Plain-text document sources
--- --- ---
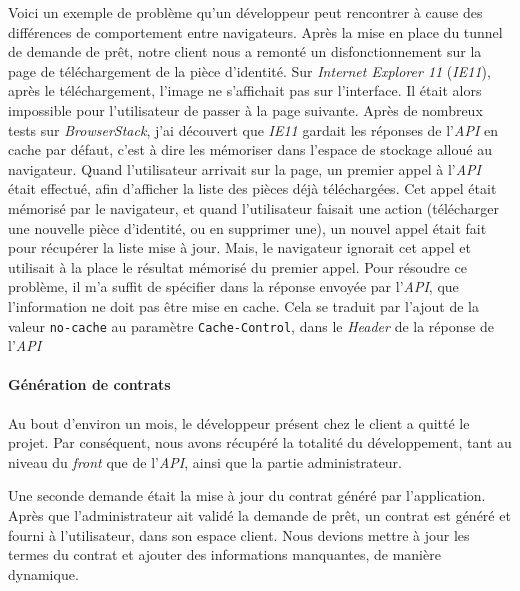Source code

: \documentclass[12pt,a4paper]{article}
\begin{document}
  Voici un exemple de problème qu'un développeur peut rencontrer à cause
  des différences de comportement entre navigateurs. Après la mise en
  place du tunnel de demande de prêt, notre client nous a remonté un
  disfonctionnement sur la page de téléchargement de la pièce d'identité.
  Sur \emph{Internet Explorer 11} (\emph{IE11}), après le téléchargement,
  l'image ne s'affichait pas sur l'interface. Il était alors impossible
  pour l'utilisateur de passer à la page suivante. Après de nombreux tests
  sur \emph{BrowserStack}, j'ai découvert que \emph{IE11} gardait les
  réponses de l'\emph{API} en cache par défaut, c'est à dire les mémoriser
  dans l'espace de stockage alloué au navigateur. Quand l'utilisateur
  arrivait sur la page, un premier appel à l'\emph{API} était effectué,
  afin d'afficher la liste des pièces déjà téléchargées. Cet appel était
  mémorisé par le navigateur, et quand l'utilisateur faisait une action
  (télécharger une nouvelle pièce d'identité, ou en supprimer une), un
  nouvel appel était fait pour récupérer la liste mise à jour. Mais, le
  navigateur ignorait cet appel et utilisait à la place le résultat
  mémorisé du premier appel. Pour résoudre ce problème, il m'a suffit de
  spécifier dans la réponse envoyée par l'\emph{API}, que l'information ne
  doit pas être mise en cache. Cela se traduit par l'ajout de la valeur
  \texttt{no-cache} au paramètre \texttt{Cache-Control}, dans le
  \emph{Header} de la réponse de l'\emph{API}

  \bigskip

  \paragraph{Génération de contrats}\label{guxe9nuxe9ration-de-contrats}

  Au bout d'environ un mois, le développeur présent chez le client a
  quitté le projet. Par conséquent, nous avons récupéré la totalité du
  développement, tant au niveau du \emph{front} que de l'\emph{API}, ainsi
  que la partie administrateur.

  \bigskip

  Une seconde demande était la mise à jour du contrat généré par
  l'application. Après que l'administrateur ait validé la demande de prêt,
  un contrat est généré et fourni à l'utilisateur, dans son espace client.
  Nous devions mettre à jour les termes du contrat et ajouter des
  informations manquantes, de manière dynamique.

  \bigskip
\end{document}
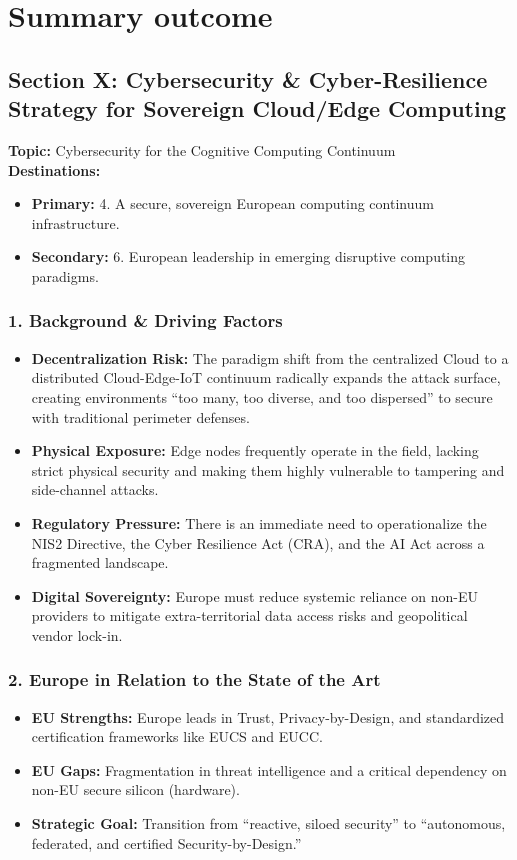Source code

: \documentclass[12pt,a4paper]{report}
\begin{document}
\chapter{Summary outcome}
\section{Section X: Cybersecurity \& Cyber-Resilience Strategy for Sovereign Cloud/Edge Computing}
\noindent\textbf{Topic:} Cybersecurity for the Cognitive Computing Continuum \\
\textbf{Destinations:}
\begin{itemize}[noitemsep]
    \item \textbf{Primary:} 4. A secure, sovereign European computing continuum infrastructure.
    \item \textbf{Secondary:} 6. European leadership in emerging disruptive computing paradigms.
\end{itemize}

\subsection{1. Background \& Driving Factors}
\begin{itemize}
    \item \textbf{Decentralization Risk:} The paradigm shift from the centralized Cloud to a distributed Cloud-Edge-IoT continuum radically expands the attack surface, creating environments ``too many, too diverse, and too dispersed'' to secure with traditional perimeter defenses.
    \item \textbf{Physical Exposure:} Edge nodes frequently operate in the field, lacking strict physical security and making them highly vulnerable to tampering and side-channel attacks.
    \item \textbf{Regulatory Pressure:} There is an immediate need to operationalize the NIS2 Directive, the Cyber Resilience Act (CRA), and the AI Act across a fragmented landscape.
    \item \textbf{Digital Sovereignty:} Europe must reduce systemic reliance on non-EU providers to mitigate extra-territorial data access risks and geopolitical vendor lock-in.
\end{itemize}

\subsection{2. Europe in Relation to the State of the Art}
\begin{itemize}
    \item \textbf{EU Strengths:} Europe leads in Trust, Privacy-by-Design, and standardized certification frameworks like EUCS and EUCC.
    \item \textbf{EU Gaps:} Fragmentation in threat intelligence and a critical dependency on non-EU secure silicon (hardware).
    \item \textbf{Strategic Goal:} Transition from ``reactive, siloed security'' to ``autonomous, federated, and certified Security-by-Design.''
\end{itemize}
\end{document}
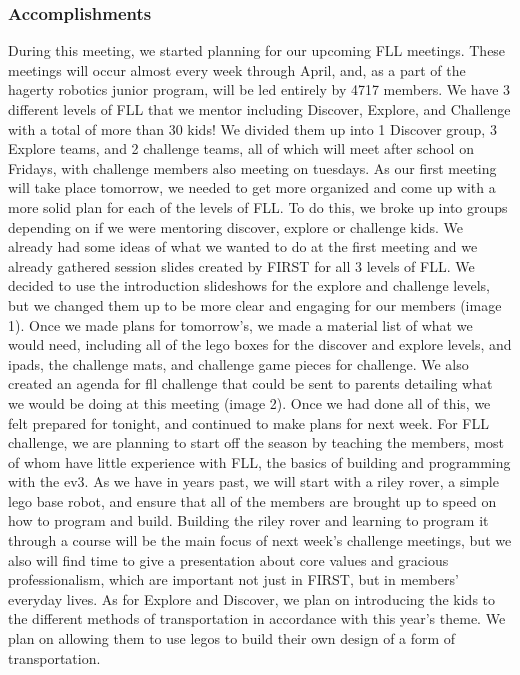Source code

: \subsubsection*{Accomplishments}
During this meeting, we started planning for our upcoming FLL meetings. These meetings will occur almost every week through April, and, as a part of the hagerty robotics junior program, will be led entirely by 4717 members. We have 3 different levels of FLL that we mentor including Discover, Explore, and Challenge with a total of more than 30 kids! We divided them up into 1 Discover group, 3 Explore teams, and 2 challenge teams, all of which will meet after school on Fridays, with challenge members also meeting on tuesdays.
As our first meeting will take place tomorrow, we needed to get more organized and come up with a more solid plan for each of the levels of FLL. To do this, we broke up into groups depending on if we were mentoring discover, explore or challenge kids. We already had some ideas of what we wanted to do at the first meeting and we already gathered session slides created by FIRST for all 3 levels of FLL. We decided to use the introduction slideshows for the explore and challenge levels, but we changed them up to be more clear and engaging for our members (image 1). Once we made plans for tomorrow’s, we made a material list of what we would need, including all of the lego boxes for the discover and explore levels, and ipads, the challenge mats, and challenge game pieces for challenge. We also created an agenda for fll challenge that could be sent to parents detailing what we would be doing at this meeting (image 2). 
Once we had done all of this, we felt prepared for tonight, and continued to make plans for next week. For FLL challenge, we are planning to start off the season by teaching the members, most of whom have little experience with FLL, the basics of building and programming with the ev3. As we have in years past, we will start with a riley rover, a simple lego base robot, and ensure that all of the members are brought up to speed on how to program and build. Building the riley rover and learning to program it through a course will be the main focus of next week’s challenge meetings, but we also will find time to give a presentation about core values and gracious professionalism, which are important not just in FIRST, but in members’ everyday lives. As for Explore and Discover, we plan on introducing the kids to the different methods of transportation in accordance with this year’s theme. We plan on allowing them to use legos to build their own design of a form of transportation.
--- --- ---
* TASK DESCRIPTION
Would you please filter the lines above and copy every one that includes "dans"?

* EXERCISE RESPONSE
  dans l'espace de stockage alloué au navigateur. Quand l'utilisateur
  spécifier dans la réponse envoyée par l'\emph{API}, que l'information ne
  \texttt{no-cache} au paramètre \texttt{Cache-Control}, dans le
  un contrat est généré et fourni à l'utilisateur, dans son espace client.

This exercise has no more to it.